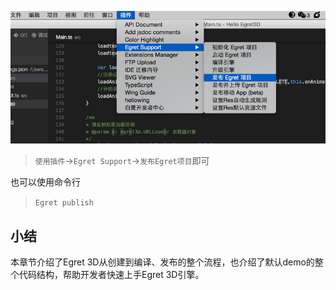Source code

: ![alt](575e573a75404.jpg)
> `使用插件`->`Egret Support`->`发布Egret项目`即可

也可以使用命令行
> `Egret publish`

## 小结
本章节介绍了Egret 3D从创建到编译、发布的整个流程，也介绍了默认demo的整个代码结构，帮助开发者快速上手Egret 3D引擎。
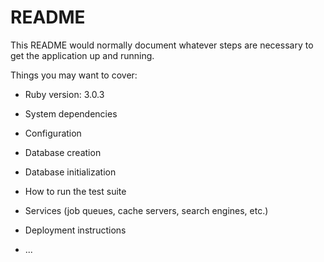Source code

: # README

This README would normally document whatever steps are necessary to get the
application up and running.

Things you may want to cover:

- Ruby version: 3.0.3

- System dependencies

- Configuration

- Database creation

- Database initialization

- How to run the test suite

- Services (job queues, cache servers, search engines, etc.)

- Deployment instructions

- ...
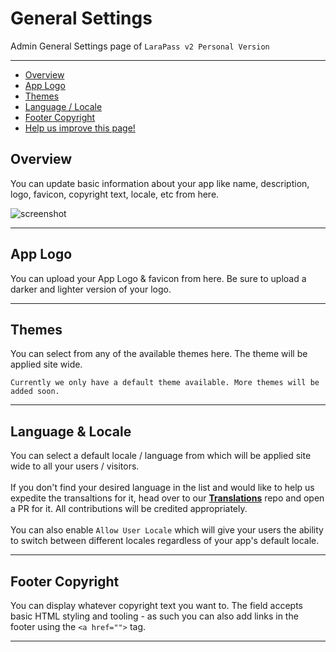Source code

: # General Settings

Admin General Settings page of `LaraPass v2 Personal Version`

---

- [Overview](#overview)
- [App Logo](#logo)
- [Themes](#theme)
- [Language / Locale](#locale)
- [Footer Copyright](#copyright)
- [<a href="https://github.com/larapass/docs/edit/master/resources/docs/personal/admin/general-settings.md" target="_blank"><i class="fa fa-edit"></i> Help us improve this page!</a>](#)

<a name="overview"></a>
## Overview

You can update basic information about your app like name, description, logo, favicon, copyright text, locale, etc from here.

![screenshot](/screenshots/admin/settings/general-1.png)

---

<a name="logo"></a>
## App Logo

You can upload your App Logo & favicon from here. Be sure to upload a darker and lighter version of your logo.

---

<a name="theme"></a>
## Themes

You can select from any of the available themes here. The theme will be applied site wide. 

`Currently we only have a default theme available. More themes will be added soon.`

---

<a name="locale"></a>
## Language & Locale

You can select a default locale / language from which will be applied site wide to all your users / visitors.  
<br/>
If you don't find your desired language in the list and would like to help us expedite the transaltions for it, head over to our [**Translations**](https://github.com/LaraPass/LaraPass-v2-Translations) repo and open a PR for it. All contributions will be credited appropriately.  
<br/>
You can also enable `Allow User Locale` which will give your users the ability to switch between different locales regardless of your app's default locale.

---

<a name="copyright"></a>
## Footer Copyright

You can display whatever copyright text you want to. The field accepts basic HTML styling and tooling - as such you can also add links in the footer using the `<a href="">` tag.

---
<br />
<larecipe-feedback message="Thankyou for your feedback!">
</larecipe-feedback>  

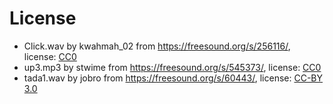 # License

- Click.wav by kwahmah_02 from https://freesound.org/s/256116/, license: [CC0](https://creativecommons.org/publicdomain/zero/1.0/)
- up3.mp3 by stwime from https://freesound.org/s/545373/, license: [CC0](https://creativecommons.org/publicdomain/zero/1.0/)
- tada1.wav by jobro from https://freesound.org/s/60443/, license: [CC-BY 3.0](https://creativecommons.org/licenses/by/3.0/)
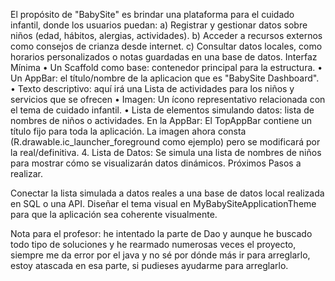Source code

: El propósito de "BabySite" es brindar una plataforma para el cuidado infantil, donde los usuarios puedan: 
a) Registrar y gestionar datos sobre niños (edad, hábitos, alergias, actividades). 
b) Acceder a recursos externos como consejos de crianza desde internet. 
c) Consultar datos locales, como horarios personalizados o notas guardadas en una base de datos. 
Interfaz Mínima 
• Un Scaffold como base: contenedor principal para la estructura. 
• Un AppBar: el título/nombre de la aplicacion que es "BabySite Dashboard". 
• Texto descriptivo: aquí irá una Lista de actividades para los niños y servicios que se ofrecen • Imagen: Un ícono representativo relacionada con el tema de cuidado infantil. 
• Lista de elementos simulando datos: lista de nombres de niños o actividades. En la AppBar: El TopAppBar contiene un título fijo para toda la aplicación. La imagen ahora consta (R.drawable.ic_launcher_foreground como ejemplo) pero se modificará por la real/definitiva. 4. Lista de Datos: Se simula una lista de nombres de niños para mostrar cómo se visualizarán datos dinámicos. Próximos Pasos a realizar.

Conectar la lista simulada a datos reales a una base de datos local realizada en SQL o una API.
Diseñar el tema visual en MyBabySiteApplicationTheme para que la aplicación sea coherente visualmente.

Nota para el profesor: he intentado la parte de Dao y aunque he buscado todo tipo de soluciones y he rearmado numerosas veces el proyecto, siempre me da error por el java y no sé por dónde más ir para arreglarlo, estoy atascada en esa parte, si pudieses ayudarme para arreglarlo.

******************************

WHAT YOU SHOULD DO:
Repeat the records in full, precisely, and keep the pictures out.

ANSWER TO THIS PROBLEM:
Source code

: ![alt](575e573a75404.jpg)
> `使用插件`->`Egret Support`->`发布Egret项目`即可

也可以使用命令行
> `Egret publish`

## 小结
本章节介绍了Egret 3D从创建到编译、发布的整个流程，也介绍了默认demo的整个代码结构，帮助开发者快速上手Egret 3D引擎。
Source code

: # README

This README would normally document whatever steps are necessary to get the
application up and running.

Things you may want to cover:

- Ruby version: 3.0.3

- System dependencies

- Configuration

- Database creation

- Database initialization

- How to run the test suite

- Services (job queues, cache servers, search engines, etc.)

- Deployment instructions

- ...
Source code

: # General Settings

Admin General Settings page of `LaraPass v2 Personal Version`

---

- [Overview](#overview)
- [App Logo](#logo)
- [Themes](#theme)
- [Language / Locale](#locale)
- [Footer Copyright](#copyright)
- [<a href="https://github.com/larapass/docs/edit/master/resources/docs/personal/admin/general-settings.md" target="_blank"><i class="fa fa-edit"></i> Help us improve this page!</a>](#)

<a name="overview"></a>
## Overview

You can update basic information about your app like name, description, logo, favicon, copyright text, locale, etc from here.

![screenshot](/screenshots/admin/settings/general-1.png)

---

<a name="logo"></a>
## App Logo

You can upload your App Logo & favicon from here. Be sure to upload a darker and lighter version of your logo.

---

<a name="theme"></a>
## Themes

You can select from any of the available themes here. The theme will be applied site wide. 

`Currently we only have a default theme available. More themes will be added soon.`

---

<a name="locale"></a>
## Language & Locale

You can select a default locale / language from which will be applied site wide to all your users / visitors.  
<br/>
If you don't find your desired language in the list and would like to help us expedite the transaltions for it, head over to our [**Translations**](https://github.com/LaraPass/LaraPass-v2-Translations) repo and open a PR for it. All contributions will be credited appropriately.  
<br/>
You can also enable `Allow User Locale` which will give your users the ability to switch between different locales regardless of your app's default locale.

---

<a name="copyright"></a>
## Footer Copyright

You can display whatever copyright text you want to. The field accepts basic HTML styling and tooling - as such you can also add links in the footer using the `<a href="">` tag.

---
<br />
<larecipe-feedback message="Thankyou for your feedback!">
</larecipe-feedback>  

 # License

- Click.wav by kwahmah_02 from https://freesound.org/s/256116/, license: [CC0](https://creativecommons.org/publicdomain/zero/1.0/)
- up3.mp3 by stwime from https://freesound.org/s/545373/, license: [CC0](https://creativecommons.org/publicdomain/zero/1.0/)
- tada1.wav by jobro from https://freesound.org/s/60443/, license: [CC-BY 3.0](https://creativecommons.org/licenses/by/3.0/)
Source code

: El propósito de "BabySite" es brindar una plataforma para el cuidado infantil, donde los usuarios puedan: 
a) Registrar y gestionar datos sobre niños (edad, hábitos, alergias, actividades). 
b) Acceder a recursos externos como consejos de crianza desde internet. 
c) Consultar datos locales, como horarios personalizados o notas guardadas en una base de datos. 
Interfaz Mínima 
• Un Scaffold como base: contenedor principal para la estructura. 
• Un AppBar: el título/nombre de la aplicacion que es "BabySite Dashboard". 
• Texto descriptivo: aquí irá una Lista de actividades para los niños y servicios que se ofrecen • Imagen: Un ícono representativo relacionada con el tema de cuidado infantil. 
• Lista de elementos simulando datos: lista de nombres de niños o actividades. En la AppBar: El TopAppBar contiene un título fijo para toda la aplicación. La imagen ahora consta (R.drawable.ic_launcher_foreground como ejemplo) pero se modificará por la real/definitiva. 4. Lista de Datos: Se simula una lista de nombres de niños para mostrar cómo se visualizarán datos dinámicos. Próximos Pasos a realizar.

Conectar la lista simulada a datos reales a una base de datos local realizada en SQL o una API.
Diseñar el tema visual en MyBabySiteApplicationTheme para que la aplicación sea coherente visualmente.

Nota para el profesor: he intentado la parte de Dao y aunque he buscado todo tipo de soluciones y he rearmado numerosas veces el proyecto, siempre me da error por el java y no sé por dónde más ir para arreglarlo, estoy atascada en esa parte, si pudieses ayudarme para arreglarlo.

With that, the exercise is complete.